In fact, they’ve created one of the largest municipal shelter fostering efforts in the country. Of the 17,000 animals admitted to PACC in 2018, more than 5,000 went to foster homes, according to Kristen. “With fostering, you’re turning the community into an animal shelter,” she says. “Right now, 800 of our animals are in foster care. Back in the day, they would have been killed for (lack of) space.”
In Washington state, Regional Animal Services of King County (RASKC) has taken a strategic approach to finding homes for a special segment of cats at the shelter — those with feline leukemia (FeLV). Not long ago, most shelters killed cats who tested positive for the virus.
Even though RASKC changed that policy several years back and FeLV-positive cats are now up for adoption, the staff recognized that some would sit in the shelter for weeks or months waiting for a home. Then NEKO, a coffee shop with a cat-loving, compassionate twist, offered to partner with the shelter, and RASKC asked if they could exclusively showcase their FeLV-positive cats at the café.
“It seemed like a crazy idea at first, since it hadn’t been done before, and we weren’t sure how the public would react, but we thought it was a great way to get more exposure for the FeLV cats and get them out of the shelter faster,” explains Nickie Ford, animal services coordinator for RASKC.
In addition to educating patrons about FeLV, the cats’ presence in the café resulted in 22 adoptions in 2018, according to Nickie. When it comes to innovative thinking, this is one café that goes far beyond enticing patrons with the added perk of biscotti.
How Quigley the cat found love at the Neko Café
Beg, borrow and steal
Don’t worry if ingenuity isn’t your thing. There’s no need to invent new ideas when you can simply borrow ones that have proven to be effective. Why reinvent the wheel, right?

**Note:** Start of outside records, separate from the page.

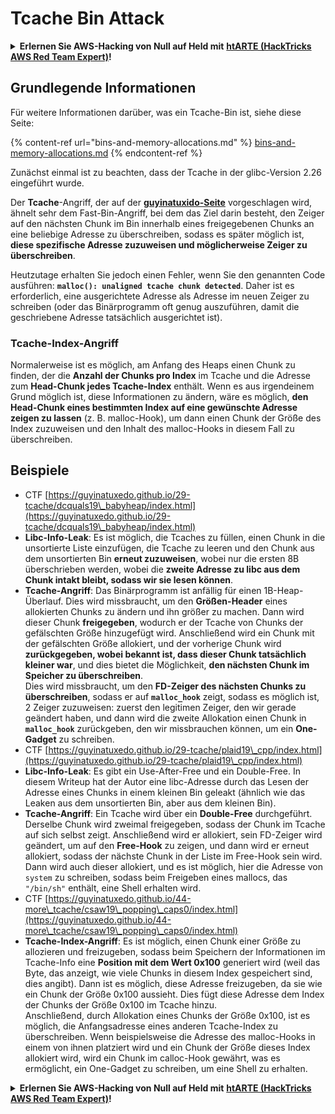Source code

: # Tcache Bin Attack

<details>

<summary><strong>Erlernen Sie AWS-Hacking von Null auf Held mit</strong> <a href="https://training.hacktricks.xyz/courses/arte"><strong>htARTE (HackTricks AWS Red Team Expert)</strong></a><strong>!</strong></summary>

Andere Möglichkeiten, HackTricks zu unterstützen:

* Wenn Sie Ihr **Unternehmen in HackTricks beworben sehen möchten** oder **HackTricks als PDF herunterladen möchten**, überprüfen Sie die [**ABONNEMENTPLÄNE**](https://github.com/sponsors/carlospolop)!
* Holen Sie sich das [**offizielle PEASS & HackTricks-Merchandise**](https://peass.creator-spring.com)
* Entdecken Sie [**The PEASS Family**](https://opensea.io/collection/the-peass-family), unsere Sammlung exklusiver [**NFTs**](https://opensea.io/collection/the-peass-family)
* **Treten Sie der** 💬 [**Discord-Gruppe**](https://discord.gg/hRep4RUj7f) oder der [**Telegram-Gruppe**](https://t.me/peass) bei oder **folgen** Sie uns auf **Twitter** 🐦 [**@hacktricks\_live**](https://twitter.com/hacktricks\_live)**.**
* **Teilen Sie Ihre Hacking-Tricks, indem Sie PRs an die** [**HackTricks**](https://github.com/carlospolop/hacktricks) und [**HackTricks Cloud**](https://github.com/carlospolop/hacktricks-cloud) GitHub-Repositories einreichen.

</details>

## Grundlegende Informationen

Für weitere Informationen darüber, was ein Tcache-Bin ist, siehe diese Seite:

{% content-ref url="bins-and-memory-allocations.md" %}
[bins-and-memory-allocations.md](bins-and-memory-allocations.md)
{% endcontent-ref %}

Zunächst einmal ist zu beachten, dass der Tcache in der glibc-Version 2.26 eingeführt wurde.

Der **Tcache**-Angriff, der auf der [**guyinatuxido-Seite**](https://guyinatuxedo.github.io/29-tcache/tcache\_explanation/index.html) vorgeschlagen wird, ähnelt sehr dem Fast-Bin-Angriff, bei dem das Ziel darin besteht, den Zeiger auf den nächsten Chunk im Bin innerhalb eines freigegebenen Chunks an eine beliebige Adresse zu überschreiben, sodass es später möglich ist, **diese spezifische Adresse zuzuweisen und möglicherweise Zeiger zu überschreiben**.

Heutzutage erhalten Sie jedoch einen Fehler, wenn Sie den genannten Code ausführen: **`malloc(): unaligned tcache chunk detected`**. Daher ist es erforderlich, eine ausgerichtete Adresse als Adresse im neuen Zeiger zu schreiben (oder das Binärprogramm oft genug auszuführen, damit die geschriebene Adresse tatsächlich ausgerichtet ist).

### Tcache-Index-Angriff

Normalerweise ist es möglich, am Anfang des Heaps einen Chunk zu finden, der die **Anzahl der Chunks pro Index** im Tcache und die Adresse zum **Head-Chunk jedes Tcache-Index** enthält. Wenn es aus irgendeinem Grund möglich ist, diese Informationen zu ändern, wäre es möglich, **den Head-Chunk eines bestimmten Index auf eine gewünschte Adresse zeigen zu lassen** (z. B. malloc-Hook), um dann einen Chunk der Größe des Index zuzuweisen und den Inhalt des malloc-Hooks in diesem Fall zu überschreiben.

## Beispiele

* CTF [https://guyinatuxedo.github.io/29-tcache/dcquals19\_babyheap/index.html](https://guyinatuxedo.github.io/29-tcache/dcquals19\_babyheap/index.html)
* **Libc-Info-Leak**: Es ist möglich, die Tcaches zu füllen, einen Chunk in die unsortierte Liste einzufügen, die Tcache zu leeren und den Chunk aus dem unsortierten Bin **erneut zuzuweisen**, wobei nur die ersten 8B überschrieben werden, wobei die **zweite Adresse zu libc aus dem Chunk intakt bleibt, sodass wir sie lesen können**.
* **Tcache-Angriff**: Das Binärprogramm ist anfällig für einen 1B-Heap-Überlauf. Dies wird missbraucht, um den **Größen-Header** eines allokierten Chunks zu ändern und ihn größer zu machen. Dann wird dieser Chunk **freigegeben**, wodurch er der Tcache von Chunks der gefälschten Größe hinzugefügt wird. Anschließend wird ein Chunk mit der gefälschten Größe allokiert, und der vorherige Chunk wird **zurückgegeben, wobei bekannt ist, dass dieser Chunk tatsächlich kleiner war**, und dies bietet die Möglichkeit, **den nächsten Chunk im Speicher zu überschreiben**.\
Dies wird missbraucht, um den **FD-Zeiger des nächsten Chunks zu überschreiben**, sodass er auf **`malloc_hook`** zeigt, sodass es möglich ist, 2 Zeiger zuzuweisen: zuerst den legitimen Zeiger, den wir gerade geändert haben, und dann wird die zweite Allokation einen Chunk in **`malloc_hook`** zurückgeben, den wir missbrauchen können, um ein **One-Gadget** zu schreiben.
* CTF [https://guyinatuxedo.github.io/29-tcache/plaid19\_cpp/index.html](https://guyinatuxedo.github.io/29-tcache/plaid19\_cpp/index.html)
* **Libc-Info-Leak**: Es gibt ein Use-After-Free und ein Double-Free. In diesem Writeup hat der Autor eine libc-Adresse durch das Lesen der Adresse eines Chunks in einem kleinen Bin geleakt (ähnlich wie das Leaken aus dem unsortierten Bin, aber aus dem kleinen Bin).
* **Tcache-Angriff**: Ein Tcache wird über ein **Double-Free** durchgeführt. Derselbe Chunk wird zweimal freigegeben, sodass der Chunk im Tcache auf sich selbst zeigt. Anschließend wird er allokiert, sein FD-Zeiger wird geändert, um auf den **Free-Hook** zu zeigen, und dann wird er erneut allokiert, sodass der nächste Chunk in der Liste im Free-Hook sein wird. Dann wird auch dieser allokiert, und es ist möglich, hier die Adresse von `system` zu schreiben, sodass beim Freigeben eines mallocs, das `"/bin/sh"` enthält, eine Shell erhalten wird.
* CTF [https://guyinatuxedo.github.io/44-more\_tcache/csaw19\_popping\_caps0/index.html](https://guyinatuxedo.github.io/44-more\_tcache/csaw19\_popping\_caps0/index.html)
* **Tcache-Index-Angriff**: Es ist möglich, einen Chunk einer Größe zu allozieren und freizugeben, sodass beim Speichern der Informationen im Tcache-Info eine **Position mit dem Wert 0x100** generiert wird (weil das Byte, das anzeigt, wie viele Chunks in diesem Index gespeichert sind, dies angibt). Dann ist es möglich, diese Adresse freizugeben, da sie wie ein Chunk der Größe 0x100 aussieht. Dies fügt diese Adresse dem Index der Chunks der Größe 0x100 im Tcache hinzu.\
Anschließend, durch Allokation eines Chunks der Größe 0x100, ist es möglich, die Anfangsadresse eines anderen Tcache-Index zu überschreiben. Wenn beispielsweise die Adresse des malloc-Hooks in einem von ihnen platziert wird und ein Chunk der Größe dieses Index allokiert wird, wird ein Chunk im calloc-Hook gewährt, was es ermöglicht, ein One-Gadget zu schreiben, um eine Shell zu erhalten.

<details>

<summary><strong>Erlernen Sie AWS-Hacking von Null auf Held mit</strong> <a href="https://training.hacktricks.xyz/courses/arte"><strong>htARTE (HackTricks AWS Red Team Expert)</strong></a><strong>!</strong></summary>

Andere Möglichkeiten, HackTricks zu unterstützen:

* Wenn Sie Ihr **Unternehmen in HackTricks beworben sehen möchten** oder **HackTricks als PDF herunterladen möchten**, überprüfen Sie die [**ABONNEMENTPLÄNE**](https://github.com/sponsors/carlospolop)!
* Holen Sie sich das [**offizielle PEASS & HackTricks-Merchandise**](https://peass.creator-spring.com)
* Entdecken Sie [**The PEASS Family**](https://opensea.io/collection/the-peass-family), unsere Sammlung exklusiver [**NFTs**](https://opensea.io/collection/the-peass-family)
* **Treten Sie der** 💬 [**Discord-Gruppe**](https://discord.gg/hRep4RUj7f) oder der [**Telegram-Gruppe**](https://t.me/peass) bei oder **folgen** Sie uns auf **Twitter** 🐦 [**@hacktricks\_live**](https://twitter.com/hacktricks\_live)**.**
* **Teilen Sie Ihre Hacking-Tricks, indem Sie PRs an die** [**HackTricks**](https://github.com/carlospolop/hacktricks) und [**HackTricks Cloud**](https://github.com/carlospolop/hacktricks-cloud) GitHub-Repositories einreichen.

</details>
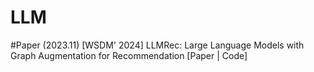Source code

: # LLM
#Paper
(2023.11) [WSDM' 2024] LLMRec: Large Language Models with Graph Augmentation for Recommendation [Paper | Code]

When Jacksonville Humane Society (JHS) wanted more people to come through their doors and give their difficult-to-place cats additional exposure, they started monthly yoga classes with cats at the shelter. Participants love it, cats get adopted, and they garnered $6,000 in donations in just six sessions. “I’m not going to lie. We absolutely stole that idea,” says JHS’s CEO, Denise Deisler, with a laugh. “Several of us on staff are voracious Facebook readers. It’s a great place to get ideas.”
JHS has also borrowed the concept of offering a program in which children read to pets. Kids come to the shelter and read to adoptable animals, providing a two-way benefit — the kids improve their reading skills and the pets enjoy socializing — that has been a winner at other shelters. It’s now one of JHS’s most popular programs and regularly attracts families while increasing adoptions and donations.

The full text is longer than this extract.